Some of the Convention provisions, falling under the former third pillar of the EU, were later subsumed into the police and judicial cooperation provisions of European Union law by a 2008 Council Decision, commonly referred to as the Prüm Decision. It provides for Law Enforcement Cooperation in criminal matters primarily related to exchange of fingerprint, DNA (both on a hit no-hit basis) and Vehicle owner registration (direct access via the EUCARIS system) data. The data exchange provisions are to be implemented in 2012. The remaining provisions of the Convention falling under the former third pillar are not yet adopted into EU law.
Parties to the convention
The states which have ratified the convention are:
While the Decisions were originally applicable to all EU member states, the United Kingdom subsequently exercised their right to opt-out from them effective 1 December 2014. However, the UK committed to assess their future participation and make a decision by 31 December 2015 on whether to rejoin the Decisions. On 22 January 2016 the UK notified the EU of its desire to resume participating in the Prum Decisions, which was approved by the Commission on 20 May 2016.

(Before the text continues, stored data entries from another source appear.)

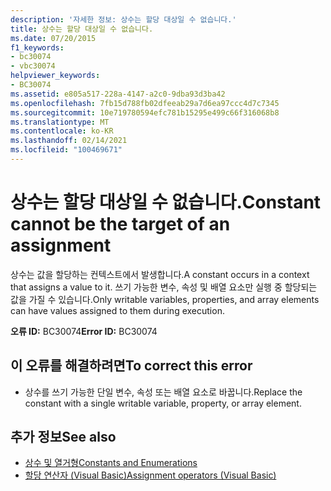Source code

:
 ```yaml
---
description: '자세한 정보: 상수는 할당 대상일 수 없습니다.'
title: 상수는 할당 대상일 수 없습니다.
ms.date: 07/20/2015
f1_keywords:
- bc30074
- vbc30074
helpviewer_keywords:
- BC30074
ms.assetid: e805a517-228a-4147-a2c0-9dba93d3ba42
ms.openlocfilehash: 7fb15d788fb02dfeeab29a7d6ea97ccc4d7c7345
ms.sourcegitcommit: 10e719780594efc781b15295e499c66f316068b8
ms.translationtype: MT
ms.contentlocale: ko-KR
ms.lasthandoff: 02/14/2021
ms.locfileid: "100469671"
---
```

# <a name="constant-cannot-be-the-target-of-an-assignment"></a><span data-ttu-id="89a29-103">상수는 할당 대상일 수 없습니다.</span><span class="sxs-lookup"><span data-stu-id="89a29-103">Constant cannot be the target of an assignment</span></span>

<span data-ttu-id="89a29-104">상수는 값을 할당하는 컨텍스트에서 발생합니다.</span><span class="sxs-lookup"><span data-stu-id="89a29-104">A constant occurs in a context that assigns a value to it.</span></span> <span data-ttu-id="89a29-105">쓰기 가능한 변수, 속성 및 배열 요소만 실행 중 할당되는 값을 가질 수 있습니다.</span><span class="sxs-lookup"><span data-stu-id="89a29-105">Only writable variables, properties, and array elements can have values assigned to them during execution.</span></span>  
  
 <span data-ttu-id="89a29-106">**오류 ID:** BC30074</span><span class="sxs-lookup"><span data-stu-id="89a29-106">**Error ID:** BC30074</span></span>  
  
## <a name="to-correct-this-error"></a><span data-ttu-id="89a29-107">이 오류를 해결하려면</span><span class="sxs-lookup"><span data-stu-id="89a29-107">To correct this error</span></span>  
  
- <span data-ttu-id="89a29-108">상수를 쓰기 가능한 단일 변수, 속성 또는 배열 요소로 바꿉니다.</span><span class="sxs-lookup"><span data-stu-id="89a29-108">Replace the constant with a single writable variable, property, or array element.</span></span>  
  
## <a name="see-also"></a><span data-ttu-id="89a29-109">추가 정보</span><span class="sxs-lookup"><span data-stu-id="89a29-109">See also</span></span>

- [<span data-ttu-id="89a29-110">상수 및 열거형</span><span class="sxs-lookup"><span data-stu-id="89a29-110">Constants and Enumerations</span></span>](../programming-guide/language-features/constants-enums/index.md)
- [<span data-ttu-id="89a29-111">할당 연산자 (Visual Basic)</span><span class="sxs-lookup"><span data-stu-id="89a29-111">Assignment operators (Visual Basic)</span></span>](../language-reference/operators/assignment-operators.md)
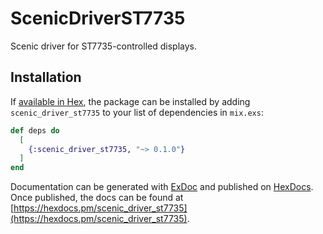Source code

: # ScenicDriverST7735

Scenic driver for ST7735-controlled displays.

## Installation

If [available in Hex](https://hex.pm/docs/publish), the package can be installed
by adding `scenic_driver_st7735` to your list of dependencies in `mix.exs`:

```elixir
def deps do
  [
    {:scenic_driver_st7735, "~> 0.1.0"}
  ]
end
```

Documentation can be generated with [ExDoc](https://github.com/elixir-lang/ex_doc)
and published on [HexDocs](https://hexdocs.pm). Once published, the docs can
be found at [https://hexdocs.pm/scenic_driver_st7735](https://hexdocs.pm/scenic_driver_st7735).

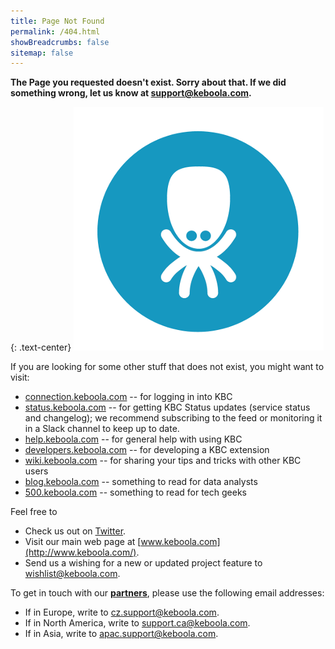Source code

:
 ```yaml
---
title: Page Not Found
permalink: /404.html
showBreadcrumbs: false
sitemap: false
---
```


**The Page you requested doesn't exist. Sorry about that. If we did something wrong, let us know at
[support@keboola.com](mailto:support@keboola.com).**

{: .text-center}
![Confused Octopus](/keboola-kolecko.png)

If you are looking for some other stuff that does not exist, you might want to visit:

- [connection.keboola.com](https://connection.keboola.com) -- for logging in into KBC
- [status.keboola.com](http://status.keboola.com/) -- for getting KBC Status updates (service status and changelog); we recommend subscribing to the feed or monitoring it in a Slack channel to keep up to date.
- [help.keboola.com](https://help.keboola.com) -- for general help with using KBC
- [developers.keboola.com](https://developers.keboola.com) -- for developing a KBC extension
- [wiki.keboola.com](http://wiki.keboola.com/) -- for sharing your tips and tricks with other KBC users
- [blog.keboola.com](http://blog.keboola.com/) -- something to read for data analysts
- [500.keboola.com](https://500.keboola.com/) -- something to read for tech geeks

Feel free to

- Check us out on [Twitter](https://twitter.com/keboola_support).
- Visit our main web page at [www.keboola.com](http://www.keboola.com/).
- Send us a wishing for a new or updated project feature to [wishlist@keboola.com](mailto:wishlist@keboola.com).

To get in touch with our [**partners**](/overview/environment/), please use the following email addresses:

- If in Europe, write to [cz.support@keboola.com](mailto:cz.support@keboola.com).
- If in North America, write to [support.ca@keboola.com](mailto:support.ca@keboola.com).
- If in Asia, write to [apac.support@keboola.com](mailto:apac.support@keboola.com).

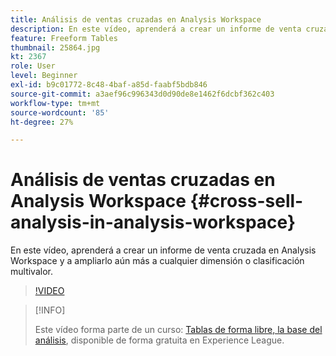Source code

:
 ```yaml
---
title: Análisis de ventas cruzadas en Analysis Workspace
description: En este vídeo, aprenderá a crear un informe de venta cruzada en Analysis Workspace y a ampliarlo aún más a cualquier dimensión o clasificación multivalor.
feature: Freeform Tables
thumbnail: 25864.jpg
kt: 2367
role: User
level: Beginner
exl-id: b9c01772-8c48-4baf-a85d-faabf5bdb846
source-git-commit: a3aef96c996343d0d90de8e1462f6dcbf362c403
workflow-type: tm+mt
source-wordcount: '85'
ht-degree: 27%

---
```


# Análisis de ventas cruzadas en Analysis Workspace {#cross-sell-analysis-in-analysis-workspace}

En este vídeo, aprenderá a crear un informe de venta cruzada en Analysis Workspace y a ampliarlo aún más a cualquier dimensión o clasificación multivalor.

>[!VIDEO](https://video.tv.adobe.com/v/25864/?quality=12)

>[!INFO]
>
> Este vídeo forma parte de un curso: [Tablas de forma libre, la base del análisis](https://experienceleague.adobe.com/?recommended=Analytics-U-1-2020.3&amp;lang=es), disponible de forma gratuita en Experience League.
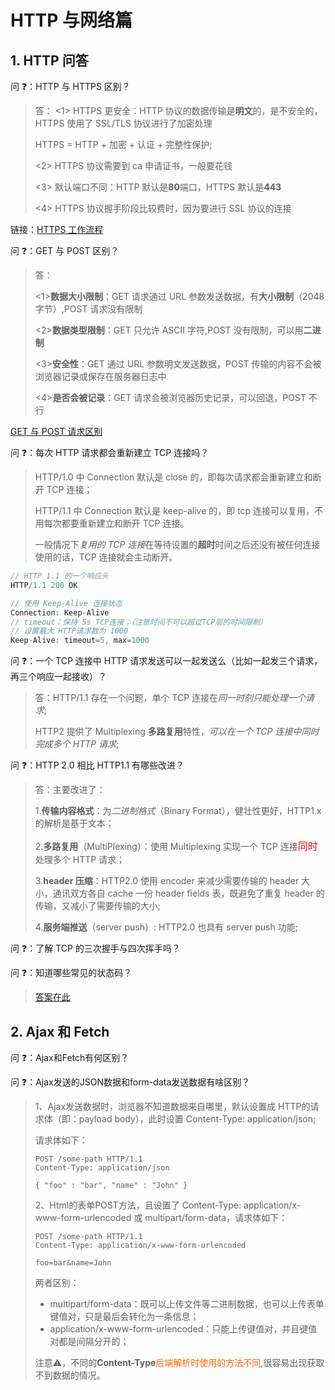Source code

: # HTTP 与网络篇

## 1. HTTP 问答

问 ❓：HTTP 与 HTTPS 区别？

> 答：
> <1> HTTPS 更安全：HTTP 协议的数据传输是**明文**的，是不安全的，HTTPS 使用了 SSL/TLS 协议进行了加密处理
>
> HTTPS = HTTP + 加密 + 认证 + 完整性保护;
>
> <2> HTTPS 协议需要到 ca 申请证书，一般要花钱
>
> <3> 默认端口不同：HTTP 默认是**80**端口，HTTPS 默认是**443**
>
> <4> HTTPS 协议握手阶段比较费时，因为要进行 SSL 协议的连接

链接：[HTTPS 工作流程](https:shushuo.me/#/http/http?id=_43-https-如何工作)

问 ❓：GET 与 POST 区别？

> 答：
>
> <1>**数据大小限制**：GET 请求通过 URL 参数发送数据，有**大小限制**（2048 字节）,POST 请求没有限制
>
> <2>**数据类型限制**：GET 只允许 ASCII 字符,POST 没有限制，可以用**二进制**
>
> <3>**安全性**：GET 通过 URL 参数明文发送数据，POST 传输的内容不会被浏览器记录或保存在服务器日志中
>
> <4>**是否会被记录**：GET 请求会被浏览器历史记录，可以回退，POST 不行

[GET 与 POST 请求区别](https://www.w3school.com.cn/tags/html_ref_httpmethods.asp)

问 ❓：每次 HTTP 请求都会重新建立 TCP 连接吗？

> HTTP/1.0 中 Connection 默认是 close 的，即每次请求都会重新建立和断开 TCP 连接；
>
> HTTP/1.1 中 Connection 默认是 keep-alive 的，即 tcp 连接可以复用，不用每次都要重新建立和断开 TCP 连接。
>
> 一般情况下*复用的 TCP 连接*在等待设置的**超时**时间之后还没有被任何连接使用的话，TCP 连接就会主动断开。

```js
// HTTP 1.1 的一个响应头
HTTP/1.1 200 OK

// 使用 Keep-Alive 连接状态
Connection: Keep-Alive
// timeout：保持 5s TCP连接；（注意时间不可以超过TCP层的时间限制）
// 设置最大 HTTP请求数为 1000
Keep-Alive: timeout=5, max=1000
```

问 ❓：一个 TCP 连接中 HTTP 请求发送可以一起发送么（比如一起发三个请求，再三个响应一起接收）？

> 答：HTTP/1.1 存在一个问题，单个 TCP 连接在*同一时刻只能处理一个请求*;
>
> HTTP2 提供了 Multiplexing **多路复用**特性，_可以在一个 TCP 连接中同时完成多个 HTTP 请求_;

问 ❓：HTTP 2.0 相比 HTTP1.1 有哪些改进？

> 答：主要改进了：
>
> 1.**传输内容格式**：为*二进制格式*（Binary Format），健壮性更好，HTTP1.x 的解析是基于文本；
>
> 2.**多路复用**（MultiPlexing）：使用 Multiplexing 实现一个 TCP 连接<span style="color: #ff0000; font-size: 16px;">同时</span>处理多个 HTTP 请求；
>
> 3.**header 压缩**：HTTP2.0 使用 encoder 来减少需要传输的 header 大小，通讯双方各自 cache 一份 header fields 表，既避免了重复 header 的传输，又减小了需要传输的大小;
>
> 4.**服务端推送**（server push）: HTTP2.0 也具有 server push 功能;

问 ❓：了解 TCP 的三次握手与四次挥手吗？

>

问 ❓：知道哪些常见的状态码？

> [答案在此](https://developer.mozilla.org/zh-CN/docs/Web/HTTP/Status)

## 2. Ajax 和 Fetch

问 ❓：Ajax和Fetch有何区别？

>

问 ❓：Ajax发送的JSON数据和form-data发送数据有啥区别？

>1、Ajax发送数据时，浏览器不知道数据来自哪里，默认设置成 HTTP的请求体（即：payload body），此时设置 Content-Type: application/json;
>
>请求体如下：
>
>```
>POST /some-path HTTP/1.1
>Content-Type: application/json
>
>{ "foo" : "bar", "name" : "John" }
>```
>
>2、Html的表单POST方法，且设置了 Content-Type: application/x-www-form-urlencoded 或 multipart/form-data，请求体如下：
>
>```
>POST /some-path HTTP/1.1
>Content-Type: application/x-www-form-urlencoded
>
>foo=bar&name=John
>```
>
>两者区别：
>
>- multipart/form-data：既可以上传文件等二进制数据，也可以上传表单键值对，只是最后会转化为一条信息；
>- application/x-www-form-urlencoded：只能上传键值对，并且键值对都是间隔分开的；
>
>注意⚠️，不同的**Content-Type**<span style="color: #ff6600; font-size: 14px;">后端解析时使用的方法不同</span>,很容易出现获取不到数据的情况。

## 
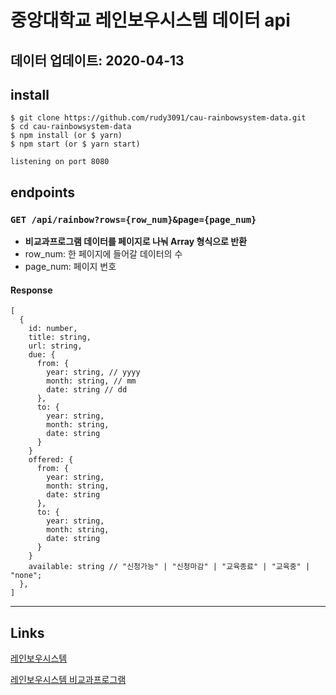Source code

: # 중앙대학교 레인보우시스템 데이터 api

## **데이터 업데이트: 2020-04-13**

## install

```
$ git clone https://github.com/rudy3091/cau-rainbowsystem-data.git
$ cd cau-rainbowsystem-data
$ npm install (or $ yarn)
$ npm start (or $ yarn start)

listening on port 8080
```

## endpoints

### `GET /api/rainbow?rows={row_num}&page={page_num}`

- **비교과프로그램 데이터를 페이지로 나눠 Array 형식으로 반환**
- row_num: 한 페이지에 들어갈 데이터의 수
- page_num: 페이지 번호

#### Response

```
[
  {
    id: number,
    title: string,
    url: string,
    due: {
      from: {
        year: string, // yyyy
        month: string, // mm
        date: string // dd
      },
      to: {
        year: string,
        month: string,
        date: string
      }
    }
    offered: {
      from: {
        year: string,
        month: string,
        date: string
      },
      to: {
        year: string,
        month: string,
        date: string
      }
    }
    available: string // "신청가능" | "신청마감" | "교육종료" | "교육중" | "none";
  },
]
```

---

## Links

[레인보우시스템](http://rainbow.cau.ac.kr/)

[레인보우시스템 비교과프로그램](http://rainbow.cau.ac.kr/site/reservation/lecture/lectureList?menuid=001002002&submode=lecture&reservegroupid=1)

Norway and Iceland signed a treaty with the EU in 2009 to apply certain provisions of the Decisions. Norway ratified the agreement and it entered into force for it as of 1 December 2020, while Iceland has not ratified as of October 2020. Denmark, Ireland and the United Kingdom have opt-outs from participating in the Council Decision approving the agreement with Norway and Iceland. While Ireland and the United Kingdom decided to opt-in, the agreement does not apply to Denmark. The Council of the European Union authorized the launch of negotiations with Switzerland and Liechtenstein on their participation in the Prüm regime in June 2016. Proposals to conclude agreements with each state were put forward by the European Commission in January 2019. Ireland and the UK again opted to participate in the agreement. The agreements were signed on 27 June 2019. On the 23 June 2016 the United Kingdom voted to leave the EU. After withdrawal negotiations concluded, the United Kingdom left the EU on the 31 January 2020.